I was at a bit of a loss as to what to post on next, so I asked my partner to "name an organism, any organism". He suggested "amoeba", so I'm following his instructions. Besides, the subject of today's post was bound to raise its pseudopodia somewhere along the line. I've decided to write on what I'll informally dub TAFKAMI - The Amoeba Formally Known As Mastigamoeba invertens. TAFKAMI is an anaerobic amoeboflagellate with a cilium shorter than the body.

A little backgroud, first. Protist phylogeny has always been a contentious, uncertain world - compared to multicellular organisms, unicells have relatively few obvious characters to unite various groups of taxa. However, the availability of better and better electron microscopy and the continued improvements in molecular phylogenies mean that in recent years, a growing consensus has developed that the majority of eukaryotes fall into a few large "supergroups" (Simpson & Roger, 2004) - the opisthokonts (including fungi and animals), amoebozoans, excavates (mostly flagellates), rhizarians (including radiolarians and foraminiferans), chromalveolates (including ciliates, brown algae and dinoflagellates) and plants (including green and red algae). There are still a few random taxa that don't necessarily fall into any of these groups.

The supergroup Amoebozoa includes the majority of amoebae with lobose pseudopodia, as well as most slime moulds and the Archamoebae, a group of amitochondriate anaerobic amoebae (take a moment to appreciate the assonance). The Archaemoebae include Mastigamoeba proper (as well as Entamoeba, the causative organism of amoebic dysentery).

According to Walker et al. (2006), TAFKAMI was first isolated back in 1992. Since then, it has been what is technically referred to as a right pain in the khyber. Comparisons using both microscope and molecular techniques between TAFKAMI and other supposedly related organisms increasingly indicated that it was not Mastigamoeba, or any other known amoeba. In molecular studies (such as Cavalier-Smith & Chao, 2003) TAFKAMI leapt about madly, sometimes with amoebozoans, sometimes with apusomonads (another small group that doesn't fit into any of the supergroups), sometimes entirely elsewhere.
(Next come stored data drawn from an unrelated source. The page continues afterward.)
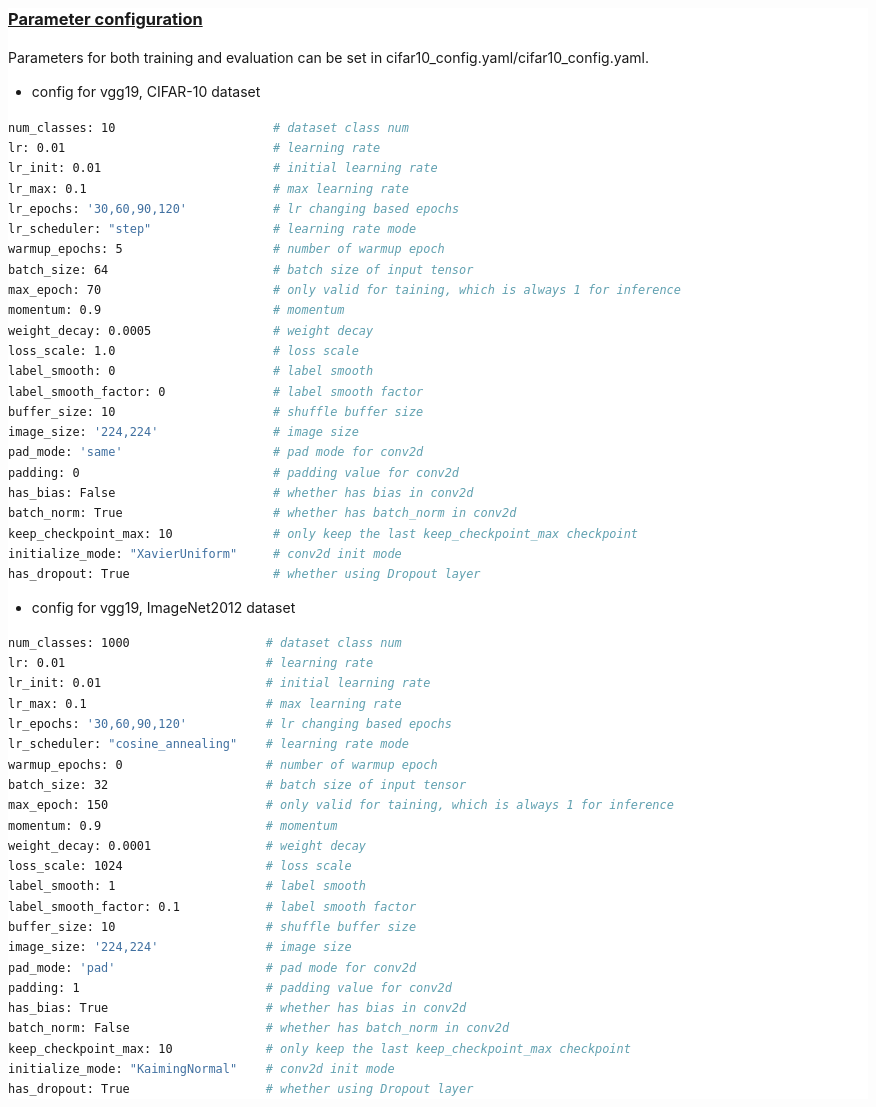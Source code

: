 ### [Parameter configuration](#contents)

Parameters for both training and evaluation can be set in cifar10_config.yaml/cifar10_config.yaml.

- config for vgg19, CIFAR-10 dataset

```bash
num_classes: 10                      # dataset class num
lr: 0.01                             # learning rate
lr_init: 0.01                        # initial learning rate
lr_max: 0.1                          # max learning rate
lr_epochs: '30,60,90,120'            # lr changing based epochs
lr_scheduler: "step"                 # learning rate mode
warmup_epochs: 5                     # number of warmup epoch
batch_size: 64                       # batch size of input tensor
max_epoch: 70                        # only valid for taining, which is always 1 for inference
momentum: 0.9                        # momentum
weight_decay: 0.0005                 # weight decay
loss_scale: 1.0                      # loss scale
label_smooth: 0                      # label smooth
label_smooth_factor: 0               # label smooth factor
buffer_size: 10                      # shuffle buffer size
image_size: '224,224'                # image size
pad_mode: 'same'                     # pad mode for conv2d
padding: 0                           # padding value for conv2d
has_bias: False                      # whether has bias in conv2d
batch_norm: True                     # whether has batch_norm in conv2d
keep_checkpoint_max: 10              # only keep the last keep_checkpoint_max checkpoint
initialize_mode: "XavierUniform"     # conv2d init mode
has_dropout: True                    # whether using Dropout layer
```

- config for vgg19, ImageNet2012 dataset

```bash
num_classes: 1000                   # dataset class num
lr: 0.01                            # learning rate
lr_init: 0.01                       # initial learning rate
lr_max: 0.1                         # max learning rate
lr_epochs: '30,60,90,120'           # lr changing based epochs
lr_scheduler: "cosine_annealing"    # learning rate mode
warmup_epochs: 0                    # number of warmup epoch
batch_size: 32                      # batch size of input tensor
max_epoch: 150                      # only valid for taining, which is always 1 for inference
momentum: 0.9                       # momentum
weight_decay: 0.0001                # weight decay
loss_scale: 1024                    # loss scale
label_smooth: 1                     # label smooth
label_smooth_factor: 0.1            # label smooth factor
buffer_size: 10                     # shuffle buffer size
image_size: '224,224'               # image size
pad_mode: 'pad'                     # pad mode for conv2d
padding: 1                          # padding value for conv2d
has_bias: True                      # whether has bias in conv2d
batch_norm: False                   # whether has batch_norm in conv2d
keep_checkpoint_max: 10             # only keep the last keep_checkpoint_max checkpoint
initialize_mode: "KaimingNormal"    # conv2d init mode
has_dropout: True                   # whether using Dropout layer
```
Walker et al. (2006) recently established TAFKAMI as a new taxon, Breviata anathema (the original description of Mastigamoeba invertens from 1892 does not allow reliable identification of what that species is). They also presented a detailed comparison of Breviata with the main contenders for close relationship.

Cavalier-Smith et al. (2004) felt that TAFKAMI was the basalmost member of the Amoebozoa, placing it in its own class Breviatea. The main reason for doing so was that TAFKAMI was supposed to possess a single ciliary basal body (the organelle that the flagellum emerges from). However, Walker et al. found that Breviata actually had double basal bodies. There is reasonably good evidence (Cavalier-Smith, 2002; Simpson & Rogers, 2004) that eukaryotes with double basal bodies form a single über-clade, the bikonts (including the excavates, rhizarians, chromalveolates and plants). It seems quite believable that Breviata is a member of this clade. Breviata also lacks the molecular markers of Amoebozoa proper (Cavalier-Smith et al., 2004).

Under certain parameters, molecular phylogenies supported an association of Breviata with the afore-mentioned apusomonads, which are also bikonts. Breviata also has similar pseudopodia to apusomonads. However, I would be just as sceptical of a direct apusomonad-Breviata connection. At the present, I don't feel that Breviata can be placed as anything more that "basal bikont". (It is worth noting, too, that one amoebozoan group, the Myxogastrea, has independently evolved double basal bodies.)

Perhaps most interestingly, Walker et al. identified a large organelle overlying the nucleus that they suggested as a possible hydrogenosome. Hydrogenosomes are respiratory organelles that are generally regarded as having been independently derived from mitochondria in a number of anaerobic groups. As such, Breviata potentially joins the growing list of supposedly amitochondriate taxa retaining mitochondrial remnants.

REFERENCES

Cavalier-Smith, T., & E. E.-Y. Chao. 2003. Molecular phylogeny of centrohelid Heliozoa, a novel lineage of bikont eukaryotes that arose by ciliary loss. Journal of Molecular Evolution 56 (4): 387-396.

Cavalier-Smith, T., E. E.-Y. Chao & B. Oates. 2004. Molecular phylogeny of Amoebozoa and the evolutionary significance of the unikont Phalansterium. European Journal of Protistology 40: 21-48.

Simpson, A. G. B., & A. J. Roger. 2004. The real ‘kingdoms’ of eukaryotes. Current Biology 14 (17): R693-R696.

Walker, G., J. B. Dacks & T. M. Embley. 2006. Ultrastructural description of Breviata anathema, n. gen., n. sp., the organism previously studied as ‘‘Mastigamoeba invertens’’. Journal of Eukaryotic Microbiology 53 (2): 65-78.